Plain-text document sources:
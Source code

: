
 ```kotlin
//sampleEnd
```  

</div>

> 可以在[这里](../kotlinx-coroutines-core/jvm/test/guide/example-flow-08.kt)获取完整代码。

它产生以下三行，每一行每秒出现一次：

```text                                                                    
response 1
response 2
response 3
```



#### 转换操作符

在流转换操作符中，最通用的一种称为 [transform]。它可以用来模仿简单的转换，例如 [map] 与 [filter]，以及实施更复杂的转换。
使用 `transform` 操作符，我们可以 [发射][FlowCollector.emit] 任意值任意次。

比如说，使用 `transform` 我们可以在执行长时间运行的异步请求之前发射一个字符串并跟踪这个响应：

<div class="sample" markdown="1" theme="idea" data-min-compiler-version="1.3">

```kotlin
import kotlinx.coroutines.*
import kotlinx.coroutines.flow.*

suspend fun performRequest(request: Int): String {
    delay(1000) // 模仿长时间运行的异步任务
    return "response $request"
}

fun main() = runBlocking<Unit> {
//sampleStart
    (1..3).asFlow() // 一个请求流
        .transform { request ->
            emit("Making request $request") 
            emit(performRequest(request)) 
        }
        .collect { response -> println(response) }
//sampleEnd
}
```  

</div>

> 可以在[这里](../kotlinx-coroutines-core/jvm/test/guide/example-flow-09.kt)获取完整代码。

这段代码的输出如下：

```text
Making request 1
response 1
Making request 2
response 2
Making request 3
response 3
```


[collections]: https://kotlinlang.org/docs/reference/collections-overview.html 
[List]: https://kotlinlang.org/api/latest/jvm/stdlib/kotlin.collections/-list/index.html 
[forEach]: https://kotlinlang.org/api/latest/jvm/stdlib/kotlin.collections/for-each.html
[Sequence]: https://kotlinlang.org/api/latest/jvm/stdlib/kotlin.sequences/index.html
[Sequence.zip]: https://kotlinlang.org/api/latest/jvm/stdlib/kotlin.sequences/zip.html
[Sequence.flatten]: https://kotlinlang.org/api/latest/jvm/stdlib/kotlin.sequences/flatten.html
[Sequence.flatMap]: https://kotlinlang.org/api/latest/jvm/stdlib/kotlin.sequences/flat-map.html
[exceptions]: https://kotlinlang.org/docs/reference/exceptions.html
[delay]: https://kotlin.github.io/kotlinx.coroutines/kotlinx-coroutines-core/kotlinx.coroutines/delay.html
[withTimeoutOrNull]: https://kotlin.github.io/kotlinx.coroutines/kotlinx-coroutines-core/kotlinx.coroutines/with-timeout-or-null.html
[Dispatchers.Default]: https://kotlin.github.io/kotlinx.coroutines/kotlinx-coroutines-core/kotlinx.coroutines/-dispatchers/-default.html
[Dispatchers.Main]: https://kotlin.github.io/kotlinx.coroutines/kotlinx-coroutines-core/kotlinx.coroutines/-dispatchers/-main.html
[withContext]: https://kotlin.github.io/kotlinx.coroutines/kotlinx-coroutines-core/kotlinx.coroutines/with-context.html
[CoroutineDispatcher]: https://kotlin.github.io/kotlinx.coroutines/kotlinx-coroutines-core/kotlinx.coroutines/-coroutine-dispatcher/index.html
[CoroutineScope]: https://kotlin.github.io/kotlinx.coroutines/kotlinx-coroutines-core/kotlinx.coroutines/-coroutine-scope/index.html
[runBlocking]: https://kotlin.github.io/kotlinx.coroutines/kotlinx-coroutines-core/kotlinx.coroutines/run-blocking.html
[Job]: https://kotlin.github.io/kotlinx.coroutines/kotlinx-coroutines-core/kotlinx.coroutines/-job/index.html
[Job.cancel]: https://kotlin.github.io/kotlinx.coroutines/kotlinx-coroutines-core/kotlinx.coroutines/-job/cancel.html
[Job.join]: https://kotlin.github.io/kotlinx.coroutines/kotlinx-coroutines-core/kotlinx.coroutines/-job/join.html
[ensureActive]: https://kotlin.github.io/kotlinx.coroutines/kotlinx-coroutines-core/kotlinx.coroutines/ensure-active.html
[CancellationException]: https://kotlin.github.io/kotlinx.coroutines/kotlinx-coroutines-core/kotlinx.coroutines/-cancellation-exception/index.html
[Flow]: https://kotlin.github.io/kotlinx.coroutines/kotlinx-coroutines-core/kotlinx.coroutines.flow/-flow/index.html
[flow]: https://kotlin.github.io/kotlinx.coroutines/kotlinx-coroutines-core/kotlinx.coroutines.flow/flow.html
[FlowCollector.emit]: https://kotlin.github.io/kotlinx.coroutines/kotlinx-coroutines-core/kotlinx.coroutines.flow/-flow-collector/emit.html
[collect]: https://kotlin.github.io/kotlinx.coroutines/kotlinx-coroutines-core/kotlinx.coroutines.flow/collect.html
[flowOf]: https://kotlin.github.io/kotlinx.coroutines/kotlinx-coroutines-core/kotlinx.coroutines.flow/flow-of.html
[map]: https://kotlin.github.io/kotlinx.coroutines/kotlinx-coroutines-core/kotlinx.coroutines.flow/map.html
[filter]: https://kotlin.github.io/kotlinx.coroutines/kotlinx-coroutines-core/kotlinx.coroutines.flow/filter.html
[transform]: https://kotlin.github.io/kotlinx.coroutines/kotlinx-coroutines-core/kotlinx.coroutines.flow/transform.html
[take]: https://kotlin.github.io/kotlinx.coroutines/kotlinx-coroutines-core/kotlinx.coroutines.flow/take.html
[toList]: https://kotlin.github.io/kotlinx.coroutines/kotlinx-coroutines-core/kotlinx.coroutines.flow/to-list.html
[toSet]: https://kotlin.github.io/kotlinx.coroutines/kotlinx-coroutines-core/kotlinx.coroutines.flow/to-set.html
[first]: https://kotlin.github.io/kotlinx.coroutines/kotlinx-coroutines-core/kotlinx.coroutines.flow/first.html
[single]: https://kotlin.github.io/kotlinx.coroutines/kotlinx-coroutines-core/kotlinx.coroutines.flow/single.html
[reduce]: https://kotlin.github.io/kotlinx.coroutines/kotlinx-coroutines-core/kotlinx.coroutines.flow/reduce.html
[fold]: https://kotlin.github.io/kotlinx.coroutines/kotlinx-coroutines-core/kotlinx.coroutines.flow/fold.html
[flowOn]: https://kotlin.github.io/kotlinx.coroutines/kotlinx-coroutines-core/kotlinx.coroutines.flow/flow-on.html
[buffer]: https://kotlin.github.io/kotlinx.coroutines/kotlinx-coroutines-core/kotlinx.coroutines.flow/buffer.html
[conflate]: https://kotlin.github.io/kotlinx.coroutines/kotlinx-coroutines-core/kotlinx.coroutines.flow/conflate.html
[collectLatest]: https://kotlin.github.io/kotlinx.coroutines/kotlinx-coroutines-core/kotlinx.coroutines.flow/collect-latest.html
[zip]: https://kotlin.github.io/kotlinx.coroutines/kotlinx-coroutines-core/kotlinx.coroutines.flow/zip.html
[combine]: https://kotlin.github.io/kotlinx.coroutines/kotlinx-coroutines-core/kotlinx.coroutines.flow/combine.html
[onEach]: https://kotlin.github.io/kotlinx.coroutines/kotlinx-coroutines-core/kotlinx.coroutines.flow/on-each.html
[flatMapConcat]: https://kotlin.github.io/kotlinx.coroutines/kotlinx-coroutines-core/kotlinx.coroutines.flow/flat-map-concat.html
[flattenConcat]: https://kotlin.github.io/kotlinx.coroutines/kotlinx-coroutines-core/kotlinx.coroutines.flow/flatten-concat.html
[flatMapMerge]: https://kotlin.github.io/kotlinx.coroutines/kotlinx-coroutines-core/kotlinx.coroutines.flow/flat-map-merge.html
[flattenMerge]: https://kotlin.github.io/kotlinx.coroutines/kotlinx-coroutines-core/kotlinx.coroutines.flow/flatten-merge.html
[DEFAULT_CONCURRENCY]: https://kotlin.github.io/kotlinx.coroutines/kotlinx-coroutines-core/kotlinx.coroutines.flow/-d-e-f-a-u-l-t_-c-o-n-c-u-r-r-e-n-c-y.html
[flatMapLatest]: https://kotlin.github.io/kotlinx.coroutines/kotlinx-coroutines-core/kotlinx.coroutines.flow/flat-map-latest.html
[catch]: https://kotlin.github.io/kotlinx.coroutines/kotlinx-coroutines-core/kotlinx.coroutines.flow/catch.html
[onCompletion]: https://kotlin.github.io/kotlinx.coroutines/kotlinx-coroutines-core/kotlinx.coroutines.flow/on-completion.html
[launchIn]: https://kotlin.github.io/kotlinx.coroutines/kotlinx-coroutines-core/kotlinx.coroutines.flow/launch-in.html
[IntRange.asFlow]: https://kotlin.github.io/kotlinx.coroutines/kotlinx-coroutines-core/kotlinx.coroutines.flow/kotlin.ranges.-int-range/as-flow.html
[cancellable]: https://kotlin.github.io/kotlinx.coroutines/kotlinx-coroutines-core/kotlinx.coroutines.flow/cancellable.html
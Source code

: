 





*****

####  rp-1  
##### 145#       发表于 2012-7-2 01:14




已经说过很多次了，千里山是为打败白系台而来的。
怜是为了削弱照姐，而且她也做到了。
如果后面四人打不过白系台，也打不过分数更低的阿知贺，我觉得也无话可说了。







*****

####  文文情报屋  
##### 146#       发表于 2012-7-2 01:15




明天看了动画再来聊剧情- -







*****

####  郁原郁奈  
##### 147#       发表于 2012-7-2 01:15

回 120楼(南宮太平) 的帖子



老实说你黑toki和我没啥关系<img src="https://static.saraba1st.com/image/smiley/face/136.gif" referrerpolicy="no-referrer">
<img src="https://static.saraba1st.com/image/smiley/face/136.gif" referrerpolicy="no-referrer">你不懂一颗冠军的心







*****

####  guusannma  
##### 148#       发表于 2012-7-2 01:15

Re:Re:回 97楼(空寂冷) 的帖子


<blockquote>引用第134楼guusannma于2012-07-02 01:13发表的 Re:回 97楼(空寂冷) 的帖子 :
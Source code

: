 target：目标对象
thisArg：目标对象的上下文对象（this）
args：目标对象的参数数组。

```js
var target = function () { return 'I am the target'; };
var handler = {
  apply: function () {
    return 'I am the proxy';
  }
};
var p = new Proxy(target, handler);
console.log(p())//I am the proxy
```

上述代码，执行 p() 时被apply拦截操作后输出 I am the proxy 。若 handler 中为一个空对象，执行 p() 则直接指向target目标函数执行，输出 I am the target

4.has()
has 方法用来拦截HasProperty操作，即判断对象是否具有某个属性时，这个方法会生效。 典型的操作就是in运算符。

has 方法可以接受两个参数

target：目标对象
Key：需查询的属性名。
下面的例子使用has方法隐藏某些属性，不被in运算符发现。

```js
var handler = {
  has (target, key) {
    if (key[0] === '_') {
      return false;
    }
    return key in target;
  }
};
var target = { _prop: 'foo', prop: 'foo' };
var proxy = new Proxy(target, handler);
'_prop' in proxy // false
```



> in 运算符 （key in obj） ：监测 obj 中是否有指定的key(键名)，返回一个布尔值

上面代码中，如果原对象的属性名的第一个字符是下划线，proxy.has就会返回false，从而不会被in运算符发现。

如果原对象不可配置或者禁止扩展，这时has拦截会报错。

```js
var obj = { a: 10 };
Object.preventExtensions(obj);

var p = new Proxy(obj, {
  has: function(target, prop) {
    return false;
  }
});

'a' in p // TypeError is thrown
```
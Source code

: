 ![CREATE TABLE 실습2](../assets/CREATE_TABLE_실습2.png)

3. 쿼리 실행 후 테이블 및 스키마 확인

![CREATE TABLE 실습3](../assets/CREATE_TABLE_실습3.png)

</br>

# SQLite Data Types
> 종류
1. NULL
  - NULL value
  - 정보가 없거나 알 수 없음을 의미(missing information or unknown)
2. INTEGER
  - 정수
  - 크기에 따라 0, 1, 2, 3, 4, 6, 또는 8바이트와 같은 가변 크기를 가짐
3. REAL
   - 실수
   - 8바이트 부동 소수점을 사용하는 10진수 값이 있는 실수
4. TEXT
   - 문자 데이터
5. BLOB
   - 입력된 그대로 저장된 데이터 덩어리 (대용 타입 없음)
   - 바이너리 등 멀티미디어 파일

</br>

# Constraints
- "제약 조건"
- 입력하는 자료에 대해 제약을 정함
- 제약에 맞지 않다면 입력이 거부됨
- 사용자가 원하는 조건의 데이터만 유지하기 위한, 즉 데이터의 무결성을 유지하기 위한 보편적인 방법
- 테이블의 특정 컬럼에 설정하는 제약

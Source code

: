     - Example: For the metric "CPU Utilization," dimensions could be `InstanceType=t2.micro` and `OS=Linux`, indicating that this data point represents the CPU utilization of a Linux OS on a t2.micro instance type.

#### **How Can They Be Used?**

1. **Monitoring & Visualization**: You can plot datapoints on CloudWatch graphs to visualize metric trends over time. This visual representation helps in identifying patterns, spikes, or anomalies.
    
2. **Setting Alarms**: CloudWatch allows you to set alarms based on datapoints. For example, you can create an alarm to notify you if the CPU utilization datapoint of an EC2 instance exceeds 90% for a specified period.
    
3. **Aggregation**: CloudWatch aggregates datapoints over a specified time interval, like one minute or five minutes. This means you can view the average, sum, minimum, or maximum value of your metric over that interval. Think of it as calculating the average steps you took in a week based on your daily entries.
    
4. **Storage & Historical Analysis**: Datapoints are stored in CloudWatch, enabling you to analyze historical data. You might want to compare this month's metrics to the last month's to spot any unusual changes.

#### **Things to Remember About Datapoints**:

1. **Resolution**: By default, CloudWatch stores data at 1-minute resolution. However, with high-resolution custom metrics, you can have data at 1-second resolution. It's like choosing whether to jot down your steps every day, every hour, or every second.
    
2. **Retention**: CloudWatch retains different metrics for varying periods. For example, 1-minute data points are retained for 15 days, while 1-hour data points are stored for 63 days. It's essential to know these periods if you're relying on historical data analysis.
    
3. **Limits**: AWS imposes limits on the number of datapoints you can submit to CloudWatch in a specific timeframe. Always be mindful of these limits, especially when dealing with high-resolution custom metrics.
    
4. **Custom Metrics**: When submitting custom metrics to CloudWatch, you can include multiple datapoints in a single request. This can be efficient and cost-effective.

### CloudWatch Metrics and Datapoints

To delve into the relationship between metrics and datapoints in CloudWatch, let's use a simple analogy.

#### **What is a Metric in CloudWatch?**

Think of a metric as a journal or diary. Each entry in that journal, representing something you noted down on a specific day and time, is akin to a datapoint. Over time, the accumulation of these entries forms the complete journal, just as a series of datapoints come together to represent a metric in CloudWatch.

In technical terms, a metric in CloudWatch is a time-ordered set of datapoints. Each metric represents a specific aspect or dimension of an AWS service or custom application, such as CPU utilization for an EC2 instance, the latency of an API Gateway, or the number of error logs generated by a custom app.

**WHAT TO PRODUCE:** Read the entries and pick out all lines that include the word "face".

**TASK ANSWER:**
老实说你黑toki和我没啥关系<img src="https://static.saraba1st.com/image/smiley/face/136.gif" referrerpolicy="no-referrer">
<img src="https://static.saraba1st.com/image/smiley/face/136.gif" referrerpolicy="no-referrer">你不懂一颗冠军的心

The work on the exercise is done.